WASHINGTON — The Guam-CNMI Visa Waiver Program came under renewed scrutiny Wednesday during a House Judiciary Committee hearing in which Homeland Security Secretary Kristi Noem confirmed she had recently met with the CNMI governor, acknowledged the islands want the program restored, but said compliance with security concerns would need to come first.

The exchange was initiated by Rep. Tom Tiffany, R-Wisconsin, who used his questioning time to raise what he described as national security, public safety, and immigration fraud concerns tied to the visa waiver program. Tiffany argued that a rule finalized at the end of the Biden administration, building on a program established during the Obama administration, had effectively allowed Chinese nationals to enter the Mariana Islands without going through the standard visa process. He said that during and after the Obama years, the CNMI saw what he called an explosion of birth tourism, claiming Chinese mothers were having more children on the islands than U.S. residents.

“I sent a letter to your agency back in February and we have not received an answer,” Tiffany told Noem. “Can we get an answer to that?”
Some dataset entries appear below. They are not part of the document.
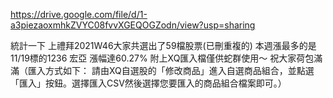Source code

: 

https://drive.google.com/file/d/1-a3piezaoxmhkZVYC08fvvXGEQOGZodn/view?usp=sharing

統計一下 上禮拜2021W46大家共選出了59檔股票(已刪重複的) 本週漲最多的是11/19標的1236 宏亞 漲幅達60.27%
附上XQ匯入檔僅供蛇群使用～ 祝大家荷包滿滿（匯入方式如下： 請由XQ自選股的「修改商品」進入自選商品組合，並點選「匯入」按鈕。選擇匯入CSV然後選擇您要匯入的商品組合檔案即可。）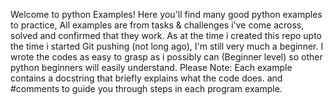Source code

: Welcome to python Examples! Here you'll find many good python examples to practice, 
All examples are from tasks & challenges i've come across, solved and confirmed that they work. 
As at the time i created this repo upto the time i started Git pushing (not long ago), I'm still very much a beginner. 
I wrote the codes as easy to grasp as i possibly can (Beginner level) so other python beginners will easily understand. 
Please Note: Each example contains a docstring that briefly explains what the code does.
and #comments to guide you through steps in each program example. 
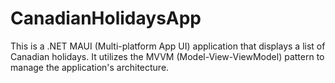 # CanadianHolidaysApp
This is a .NET MAUI (Multi-platform App UI) application that displays a list of Canadian holidays. It utilizes the MVVM (Model-View-ViewModel) pattern to manage the application's architecture.
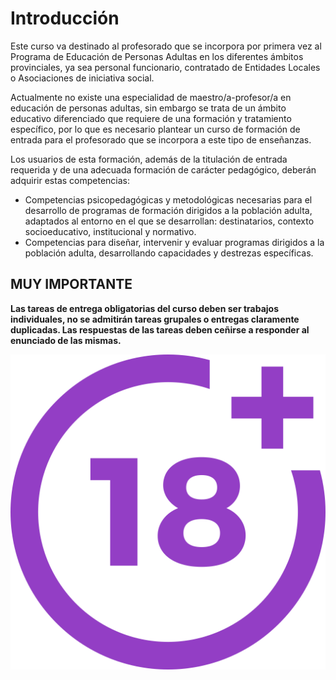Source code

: # Introducción

Este curso va destinado al profesorado que se incorpora por primera vez al Programa de Educación de Personas Adultas en los diferentes ámbitos provinciales, ya sea personal funcionario, contratado de Entidades Locales o Asociaciones de iniciativa social.

Actualmente no existe una especialidad de maestro/a-profesor/a en educación de personas adultas, sin embargo se trata de un ámbito educativo diferenciado que requiere de una formación y tratamiento específico, por lo que es necesario plantear un curso de formación de entrada para el profesorado que se incorpora a este tipo de enseñanzas.

Los usuarios de esta formación, además de la titulación de entrada requerida y de una adecuada formación de carácter pedagógico, deberán adquirir estas competencias:

* Competencias psicopedagógicas y metodológicas necesarias para el desarrollo de programas de formación dirigidos a la población adulta, adaptados al entorno en el que se desarrollan: destinatarios, contexto socioeducativo, institucional y normativo.
* Competencias para diseñar, intervenir y evaluar programas dirigidos a la población adulta, desarrollando capacidades y destrezas específicas.

## MUY IMPORTANTE

**Las tareas de entrega obligatorias del curso deben ser trabajos individuales, no se admitirán tareas grupales o entregas claramente duplicadas. Las respuestas de las tareas deben ceñirse a responder al enunciado de las mismas.**

![](img/plus-18-movie.svg)

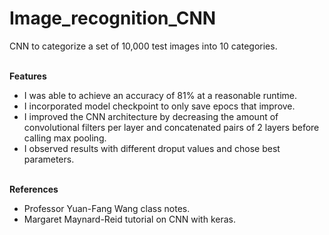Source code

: # Image_recognition_CNN
CNN to categorize a set of 10,000 test images into 10 categories.

<br>**Features**<br>
* I was able to achieve an accuracy of 81% at a reasonable runtime. <br>
* I incorporated model checkpoint to only save epocs that improve.
* I improved the CNN architecture by decreasing the amount of convolutional filters per layer and concatenated pairs of 2 layers before calling max pooling.
* I observed results with different droput values and chose best parameters.

<br>**References**<br>
* Professor Yuan-Fang Wang class notes.
* Margaret Maynard-Reid tutorial on CNN with keras.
Noem confirmed her agency would respond, and then disclosed the meeting with the CNMI’s top executive. “I just met with the governor there,” she said, “and we talked about them wanting that back, but me recognizing that they needed to come in compliance with some of those security concerns first.”

Noem also said she did not believe Chinese nationals were currently sidestepping the visa process, describing their visits as tourist arrivals. When Tiffany asked whether birth tourism had been brought under control under the current administration, Noem said she believed it had.

The CNMI governor’s Washington delegation addressed the same subject during a press conference on Saipan earlier Wednesday. CJ Bermudes, executive director of the Governor’s Council of Economic Advisers and the CNMI lead for the immigration and labor working group established during the 902 consultation, said the delegation had worked to counter what he described as misinformation circulating in Washington about the CNMI’s transitional worker and visitor programs. The delegation cited a 0.25 percent overstay rate under the EVS-TAP program, a figure that Customs and Border Protection officials themselves cited approvingly during meetings, according to multiple attendees. Governor Apatang also noted that since the CNMI signed an agreement with DHS, that figure is expected to improve further.

The 90-minute meeting between Apatang and Noem, which ran far beyond the 20 minutes his team had anticipated, was described by the delegation as an opportunity to push back on false narratives about the commonwealth and press for changes to the Guam-CNMI Visa Waiver Program. Wednesday’s congressional hearing suggests those issues remain very much in play on Capitol Hill.